Richard Alley suggested it might be wise to include a scientist-turned-policy person in the expert technical review to alleviate some of the last minute deluge of comments from that sector.
Joan reviewed the uncertainty she and Jack McGeehin discussed previously about the order of the policy review. Joan thinks it takes place after this group submits their document to CCSP on June 30.
Leonid Polyak asked whether the group should exchange their draft chapters prior to the October teleconference. Joan said yes.
Joan Fitzpatrick officially named subcommittees for SAP 1.2, they are:
- The Subcommittee for Temperature and Precipitation, led by Julie Brigham-Grette
- The Subcommittee for Rates of Change, led by James White, Richard Alley will be co-lead for this subcommittee until Jim White returns
- The Subcommittee for Sea Ice Records, led by Leonid Polyak
- The Subcommittee for Greenland Ice Sheet History, led by Richard Alley
The group decided to defer the decision whether to have the document go straight into public review after expert review, but before expert review comments have been addressed. They will wait and see what the response is from expert reviewers. If the group decides to handle the reviews this way, there will be a window of time between March 1 and April 15 where the group can provide input to Joan who will be working with an editor on layout. Joan also intends to forward review comments to the lead authors as they are received, so they don’t get them all at the end of the review period.

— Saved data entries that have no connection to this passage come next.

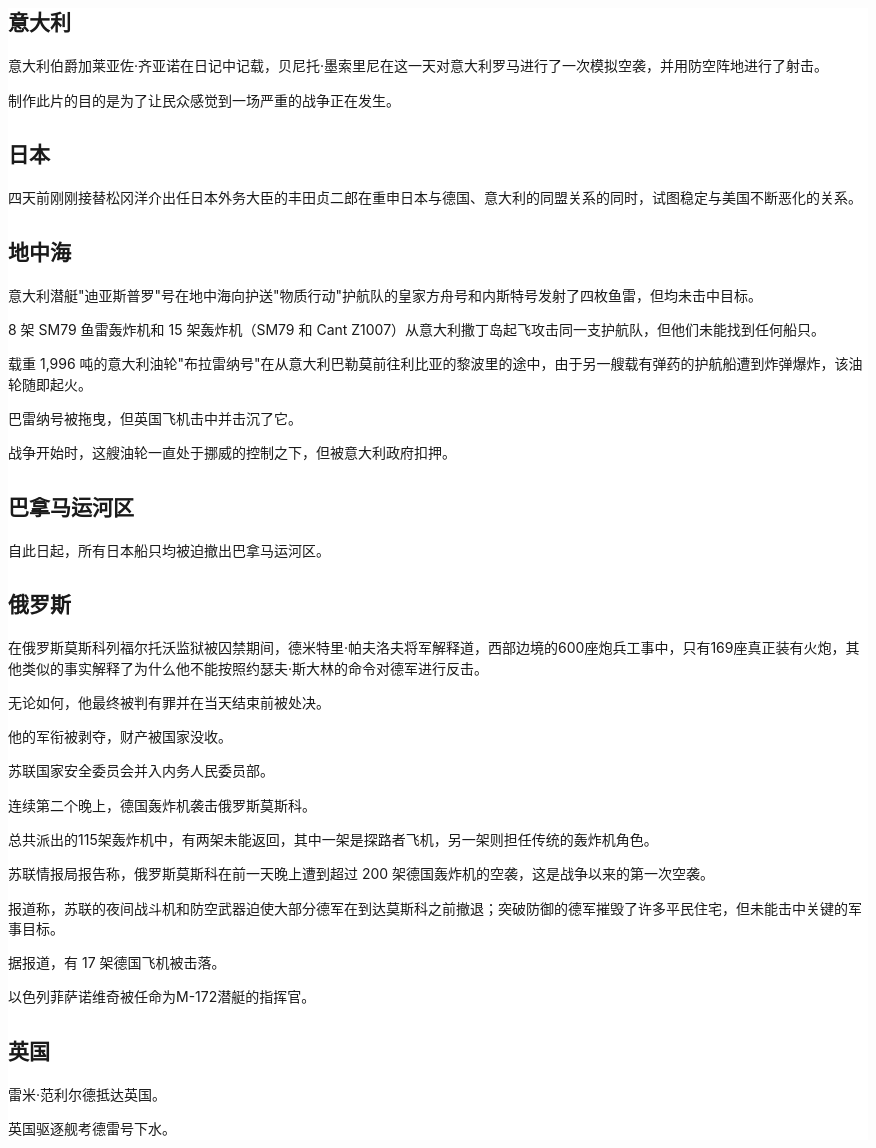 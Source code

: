 ## 意大利

意大利伯爵加莱亚佐·齐亚诺在日记中记载，贝尼托·墨索里尼在这一天对意大利罗马进行了一次模拟空袭，并用防空阵地进行了射击。

制作此片的目的是为了让民众感觉到一场严重的战争正在发生。

## 日本

四天前刚刚接替松冈洋介出任日本外务大臣的丰田贞二郎在重申日本与德国、意大利的同盟关系的同时，试图稳定与美国不断恶化的关系。

## 地中海

意大利潜艇"迪亚斯普罗"号在地中海向护送"物质行动"护航队的皇家方舟号和内斯特号发射了四枚鱼雷，但均未击中目标。

8 架 SM79 鱼雷轰炸机和 15 架轰炸机（SM79 和 Cant
Z1007）从意大利撒丁岛起飞攻击同一支护航队，但他们未能找到任何船只。

载重 1,996
吨的意大利油轮"布拉雷纳号"在从意大利巴勒莫前往利比亚的黎波里的途中，由于另一艘载有弹药的护航船遭到炸弹爆炸，该油轮随即起火。

巴雷纳号被拖曳，但英国飞机击中并击沉了它。

战争开始时，这艘油轮一直处于挪威的控制之下，但被意大利政府扣押。

## 巴拿马运河区

自此日起，所有日本船只均被迫撤出巴拿马运河区。

## 俄罗斯

在俄罗斯莫斯科列福尔托沃监狱被囚禁期间，德米特里·帕夫洛夫将军解释道，西部边境的600座炮兵工事中，只有169座真正装有火炮，其他类似的事实解释了为什么他不能按照约瑟夫·斯大林的命令对德军进行反击。

无论如何，他最终被判有罪并在当天结束前被处决。

他的军衔被剥夺，财产被国家没收。

苏联国家安全委员会并入内务人民委员部。

连续第二个晚上，德国轰炸机袭击俄罗斯莫斯科。

总共派出的115架轰炸机中，有两架未能返回，其中一架是探路者飞机，另一架则担任传统的轰炸机角色。

苏联情报局报告称，俄罗斯莫斯科在前一天晚上遭到超过 200
架德国轰炸机的空袭，这是战争以来的第一次空袭。

报道称，苏联的夜间战斗机和防空武器迫使大部分德军在到达莫斯科之前撤退；突破防御的德军摧毁了许多平民住宅，但未能击中关键的军事目标。

据报道，有 17 架德国飞机被击落。

以色列菲萨诺维奇被任命为M-172潜艇的指挥官。

## 英国

雷米·范利尔德抵达英国。

英国驱逐舰考德雷号下水。
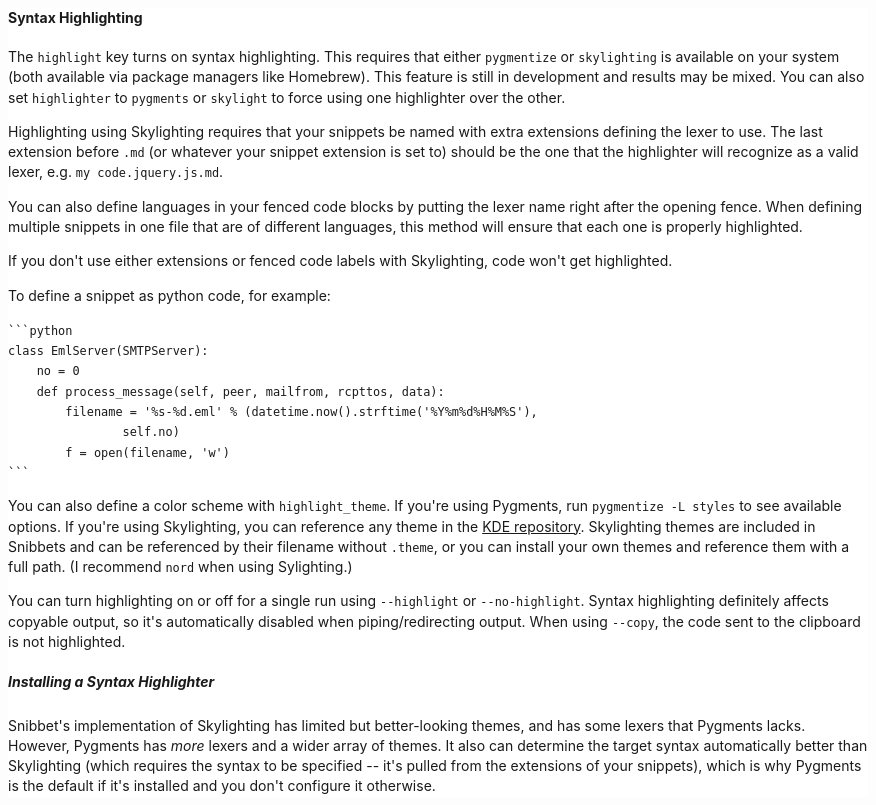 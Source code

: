 #### Syntax Highlighting

The `highlight` key turns on syntax highlighting. This
requires that either `pygmentize` or `skylighting` is
available on your system (both available via package
managers like Homebrew). This feature is still in
development and results may be mixed. You can also set
`highlighter` to `pygments` or `skylight` to force using one
highlighter over the other.

Highlighting using Skylighting requires that your snippets
be named with extra extensions defining the lexer to use.
The last extension before `.md` (or whatever your snippet
extension is set to) should be the one that the highlighter
will recognize as a valid lexer, e.g. `my code.jquery.js.md`.

You can also define languages in your fenced code blocks by
putting the lexer name right after the opening fence. When
defining multiple snippets in one file that are of different
languages, this method will ensure that each one is properly
highlighted.

If you don't use either extensions or fenced code labels
with Skylighting, code won't get highlighted.

To define a snippet as python code, for example:

    ```python
    class EmlServer(SMTPServer):
        no = 0
        def process_message(self, peer, mailfrom, rcpttos, data):
            filename = '%s-%d.eml' % (datetime.now().strftime('%Y%m%d%H%M%S'),
                    self.no)
            f = open(filename, 'w')
    ```

You can also define a color scheme with `highlight_theme`.
If you're using Pygments, run `pygmentize -L styles` to see
available options. If you're using Skylighting, you can
reference any theme in the [KDE repository]. Skylighting
themes are included in Snibbets and can be referenced by
their filename without `.theme`, or you can install your own
themes and reference them with a full path. (I recommend
`nord` when using Sylighting.)

[KDE repository]: https://github.com/KDE/syntax-highlighting/tree/master/data/themes

You can turn highlighting on or off for a single run using
`--highlight` or `--no-highlight`. Syntax highlighting
definitely affects copyable output, so it's automatically
disabled when piping/redirecting output. When using
`--copy`, the code sent to the clipboard is not highlighted.

##### Installing a Syntax Highlighter

Snibbet's implementation of Skylighting has limited but
better-looking themes, and has some lexers that Pygments
lacks. However, Pygments has _more_ lexers and a wider array
of themes. It also can determine the target syntax
automatically better than Skylighting (which requires the
syntax to be specified -- it's pulled from the extensions of
your snippets), which is why Pygments is the default if it's
installed and you don't configure it otherwise.


[homebrew]: https://brew.sh/ "Homebrew—The Missing Package Manager for macOS (or Linux)"
[rbenv]: https://github.com/rbenv/rbenv "rbenv/rbenv:Manage your app's Ruby environment"
[rvm]: https://rvm.io/ "Ruby Version Manager"
[asdf]: https://asdf-vm.com/ "ASDF environment manager"
[fzf]: https://github.com/junegunn/fzf "junegunn/fzf:A command-line fuzzy finder"
[gum]: https://github.com/charmbracelet/gum "charmbracelet/gum:A tool for glamorous shell scripts 🎀"
[xclip]: https://ostechnix.com/access-clipboard-contents-using-xclip-and-xsel-in-linux/
[Skylighting]: https://github.com/jgm/skylighting
[apt-get]: https://installati.one/install-skylighting-ubuntu-22-04/
[Pygments]: https://pygments.org/
[nvUltra]: https://nvultra.com "nvUltra for Mac" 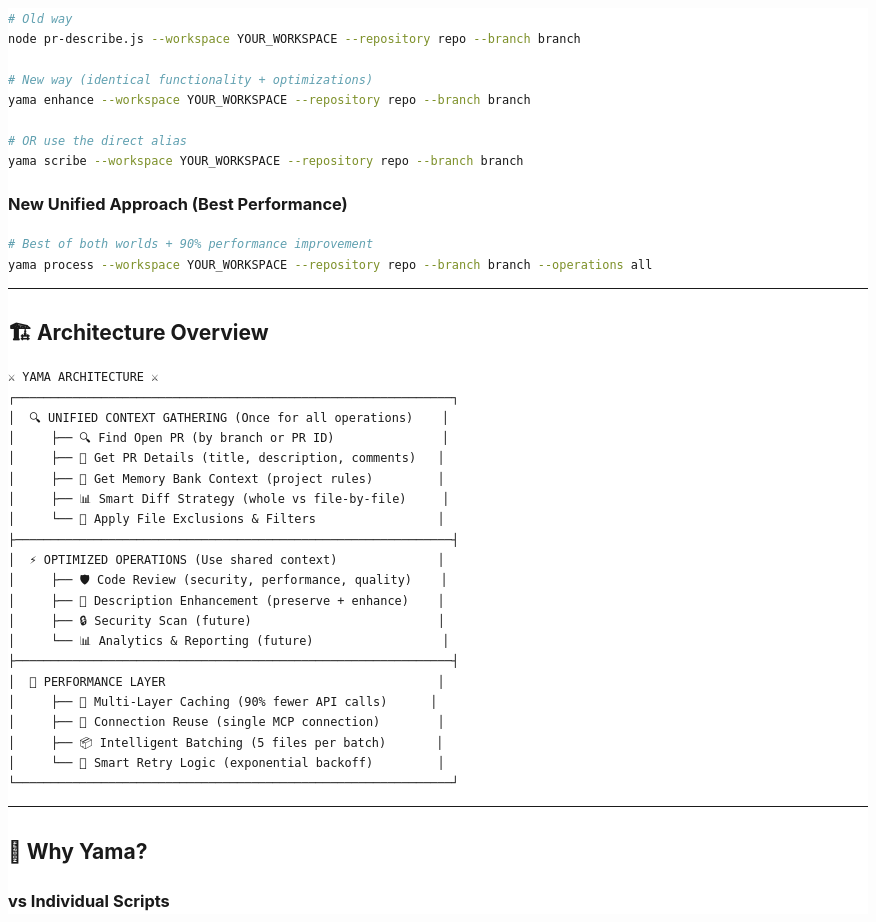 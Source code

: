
 ```bash
# Old way
node pr-describe.js --workspace YOUR_WORKSPACE --repository repo --branch branch

# New way (identical functionality + optimizations)
yama enhance --workspace YOUR_WORKSPACE --repository repo --branch branch

# OR use the direct alias
yama scribe --workspace YOUR_WORKSPACE --repository repo --branch branch
```

### **New Unified Approach (Best Performance)**

```bash
# Best of both worlds + 90% performance improvement
yama process --workspace YOUR_WORKSPACE --repository repo --branch branch --operations all
```

---

## 🏗️ **Architecture Overview**

```
⚔️ YAMA ARCHITECTURE ⚔️
┌─────────────────────────────────────────────────────────────┐
│  🔍 UNIFIED CONTEXT GATHERING (Once for all operations)    │
│     ├── 🔍 Find Open PR (by branch or PR ID)               │
│     ├── 📄 Get PR Details (title, description, comments)   │
│     ├── 🧠 Get Memory Bank Context (project rules)         │
│     ├── 📊 Smart Diff Strategy (whole vs file-by-file)     │
│     └── 📎 Apply File Exclusions & Filters                 │
├─────────────────────────────────────────────────────────────┤
│  ⚡ OPTIMIZED OPERATIONS (Use shared context)              │
│     ├── 🛡️ Code Review (security, performance, quality)    │
│     ├── 📝 Description Enhancement (preserve + enhance)    │
│     ├── 🔒 Security Scan (future)                          │
│     └── 📊 Analytics & Reporting (future)                  │
├─────────────────────────────────────────────────────────────┤
│  🚀 PERFORMANCE LAYER                                      │
│     ├── 💾 Multi-Layer Caching (90% fewer API calls)      │
│     ├── 🔗 Connection Reuse (single MCP connection)        │
│     ├── 📦 Intelligent Batching (5 files per batch)       │
│     └── 🔄 Smart Retry Logic (exponential backoff)         │
└─────────────────────────────────────────────────────────────┘
```

---

## 🌟 **Why Yama?**

### **vs Individual Scripts**
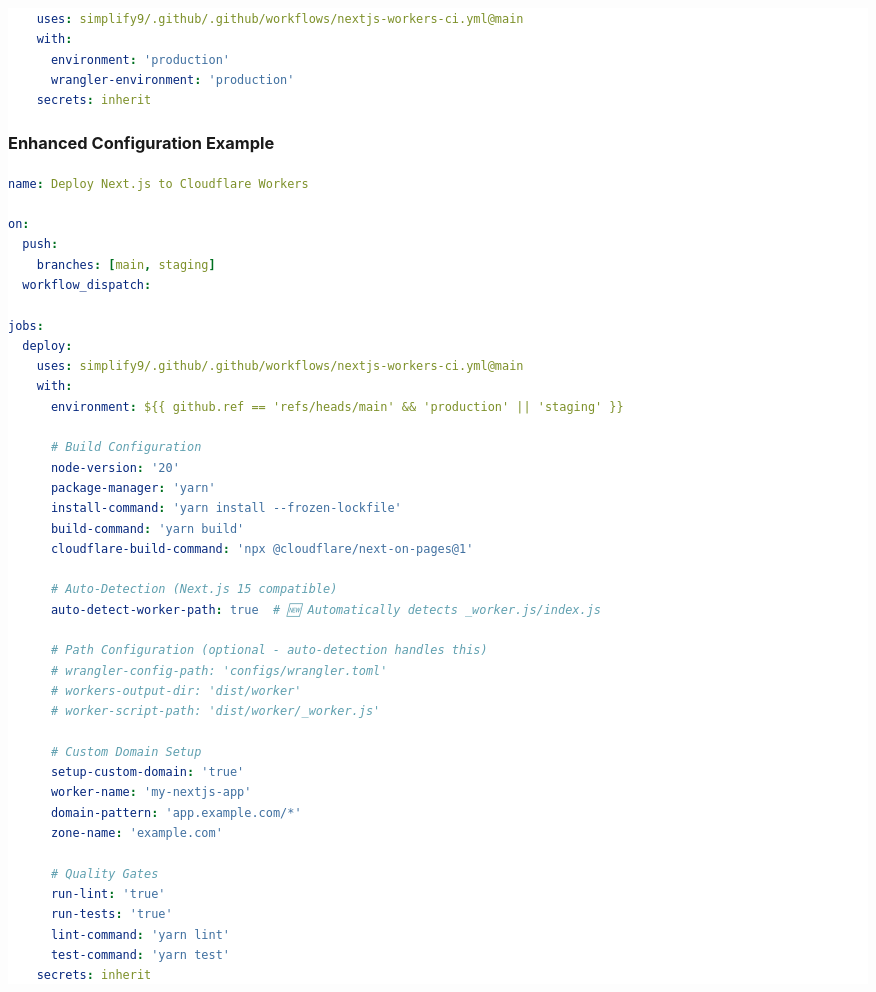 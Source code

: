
 ```yaml
    uses: simplify9/.github/.github/workflows/nextjs-workers-ci.yml@main
    with:
      environment: 'production'
      wrangler-environment: 'production'
    secrets: inherit
```

### Enhanced Configuration Example
```yaml
name: Deploy Next.js to Cloudflare Workers

on:
  push:
    branches: [main, staging]
  workflow_dispatch:

jobs:
  deploy:
    uses: simplify9/.github/.github/workflows/nextjs-workers-ci.yml@main
    with:
      environment: ${{ github.ref == 'refs/heads/main' && 'production' || 'staging' }}
      
      # Build Configuration
      node-version: '20'
      package-manager: 'yarn'
      install-command: 'yarn install --frozen-lockfile'
      build-command: 'yarn build'
      cloudflare-build-command: 'npx @cloudflare/next-on-pages@1'
      
      # Auto-Detection (Next.js 15 compatible)
      auto-detect-worker-path: true  # 🆕 Automatically detects _worker.js/index.js
      
      # Path Configuration (optional - auto-detection handles this)
      # wrangler-config-path: 'configs/wrangler.toml'
      # workers-output-dir: 'dist/worker'
      # worker-script-path: 'dist/worker/_worker.js'
      
      # Custom Domain Setup
      setup-custom-domain: 'true'
      worker-name: 'my-nextjs-app'
      domain-pattern: 'app.example.com/*'
      zone-name: 'example.com'
      
      # Quality Gates
      run-lint: 'true'
      run-tests: 'true'
      lint-command: 'yarn lint'
      test-command: 'yarn test'
    secrets: inherit
```
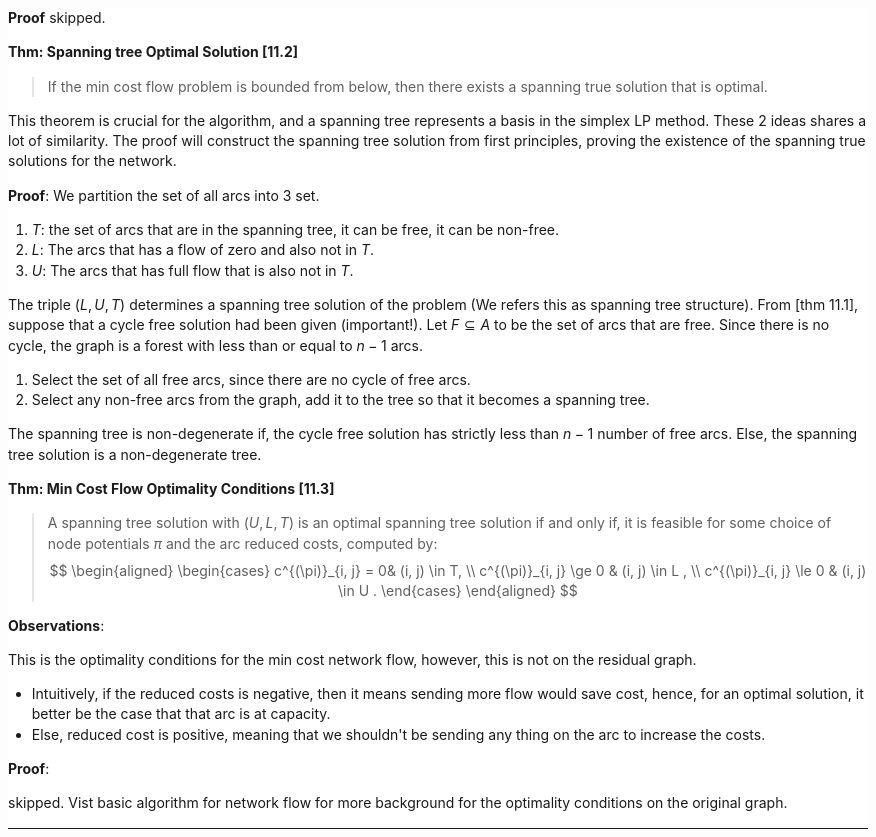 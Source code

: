 **Proof**
skipped. 

**Thm: Spanning tree Optimal Solution \[11.2\]**
> If the min cost flow problem is bounded from below, then there exists a spanning true solution that is optimal. 

This theorem is crucial for the algorithm, and a spanning tree represents a basis in the simplex LP method. These 2 ideas shares a lot of similarity. The proof will construct the spanning tree solution from first principles, proving the existence of the spanning true solutions for the network. 

**Proof**: 
We partition the set of all arcs into 3 set. 
1. $T$: the set of arcs that are in the spanning tree, it can be free, it can be non-free. 
2. $L$: The arcs that has a flow of zero and also not in $T$. 
3. $U$: The arcs that has full flow that is also not in $T$. 

The triple $(L, U, T)$ determines a spanning tree solution of the problem (We refers this as spanning tree structure). From \[thm 11.1\], suppose that a cycle free solution had been given (important!). Let $F\subseteq A$ to be the set of arcs that are free. Since there is no cycle, the graph is a forest with less than or equal to $n - 1$ arcs. 
1. Select the set of all free arcs, since there are no cycle of free arcs. 
2. Select any non-free arcs from the graph, add it to the tree so that it becomes a spanning tree. 

The spanning tree is non-degenerate if, the cycle free solution has strictly less than $n - 1$ number of free arcs. Else, the spanning tree solution is a non-degenerate tree. 



**Thm: Min Cost Flow Optimality Conditions \[11.3\]**
> A spanning tree solution with $(U, L,T)$ is an optimal spanning tree solution if and only if, it is feasible for some choice of node potentials $\pi$ and the arc reduced costs, computed by: 
> $$
> \begin{aligned}
>     \begin{cases}
>         c^{(\pi)}_{i, j} = 0& (i, j) \in T,
>         \\
>         c^{(\pi)}_{i, j} \ge 0 & (i, j) \in L ,
>         \\
>         c^{(\pi)}_{i, j} \le 0 & (i, j) \in U .
>     \end{cases}
> \end{aligned}
> $$

**Observations**: 

This is the optimality conditions for the min cost network flow, however, this is not on the residual graph. 
- Intuitively, if the reduced costs is negative, then it means sending more flow would save cost, hence, for an optimal solution, it better be the case that that arc is at capacity. 
- Else, reduced cost is positive, meaning that we shouldn't be sending any thing on the arc to increase the costs. 

**Proof**: 

skipped. Vist basic algorithm for network flow for more background for the optimality conditions on the original graph. 

---
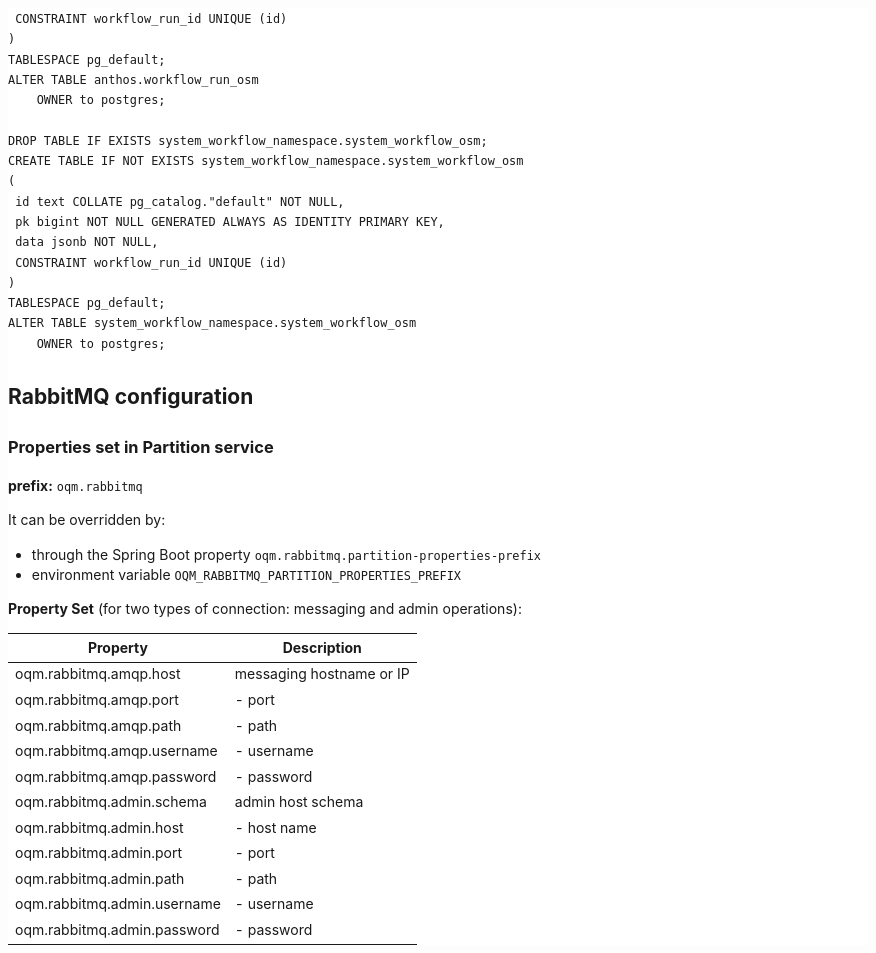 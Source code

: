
 ```
 CONSTRAINT workflow_run_id UNIQUE (id)
)
TABLESPACE pg_default;
ALTER TABLE anthos.workflow_run_osm
    OWNER to postgres;

DROP TABLE IF EXISTS system_workflow_namespace.system_workflow_osm;
CREATE TABLE IF NOT EXISTS system_workflow_namespace.system_workflow_osm
(
 id text COLLATE pg_catalog."default" NOT NULL,
 pk bigint NOT NULL GENERATED ALWAYS AS IDENTITY PRIMARY KEY,
 data jsonb NOT NULL,
 CONSTRAINT workflow_run_id UNIQUE (id)
)
TABLESPACE pg_default;
ALTER TABLE system_workflow_namespace.system_workflow_osm
    OWNER to postgres;
```

## RabbitMQ configuration

### Properties set in Partition service

**prefix:** `oqm.rabbitmq`

It can be overridden by:

- through the Spring Boot property `oqm.rabbitmq.partition-properties-prefix`
- environment variable `OQM_RABBITMQ_PARTITION_PROPERTIES_PREFIX`

**Property Set** (for two types of connection: messaging and admin operations):

| Property | Description |
| --- | --- |
| oqm.rabbitmq.amqp.host | messaging hostname or IP |
| oqm.rabbitmq.amqp.port | - port |
| oqm.rabbitmq.amqp.path | - path |
| oqm.rabbitmq.amqp.username | - username |
| oqm.rabbitmq.amqp.password | - password |
| oqm.rabbitmq.admin.schema | admin host schema |
| oqm.rabbitmq.admin.host | - host name |
| oqm.rabbitmq.admin.port | - port |
| oqm.rabbitmq.admin.path | - path |
| oqm.rabbitmq.admin.username | - username |
| oqm.rabbitmq.admin.password | - password |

A review of possible timelines resulted in the group agreeing to try and address expert reviews as they are received, and not wait until the end of the expert review period to start addressing comments. If they are successful, they may be able to initiate the public review a little earlier than originally planned.
The group agreed that their 0° drafts should be complete by October 30. Earlier, in response to Leonid’s question, it was agreed that group members would exchange draft chapters prior to the October teleconference. Here Joan agrees with Julie that group members will not have seen each other’s 0° drafts prior to the teleconference. But the discussion goes on to suggest the 0° drafts will be compiled into a single document and distributed before the group decides whether to have a FACA-level teleconference at that point.
Joan reminded lead authors they can communicate with one other subcommittee at a time without invoking FACA rules. FACA restrictions apply when they meet as a group to deliberate or act as a FACA that will provide advice to the federal government.
A discussion regarding e-mail addresses and contact information followed.
Leonid Polyak suggested they discuss a wording change in the prospectus stemming from comments that he and Julie Brigham-Grette made on the same section. The group also discussed another comment made by a reviewer and decided how to handle it in the prospectus.
Joan Fitzpatrick told the group she would be sending them the final prospectus and the cover letter with review responses.
Short Break
Joan requested the lead authors to let her know as soon as they have confirmed contributing authors.
Richard Alley will send the group the IPCC table format and agreed-on responses for responding to review comments.
Joan Fitzpatrick will establish a Quick Place site to post expert review comments. The group asked Joan to let them know when new comments have been posted in Quick Place.
There was more discussion on what introductory material should stay with the individual sections of SAP 1.2 and what should go into the overall introduction. Joan suggested that if the information is generally applicable to the entire topic that it be sent to her for the overall introduction. Richard Alley suggested a statement for the overall introduction explaining paleoclimatology; how sediment is used to interpret climate; calibration; space; time; how dating works; layer counting; radiometric decay; and introduction to the Arctic and its role in the Earth system. The group continued to discuss the merits of including various information in the overall introduction.
The proceedings adjourned at 3:11 PM on July13, 2007.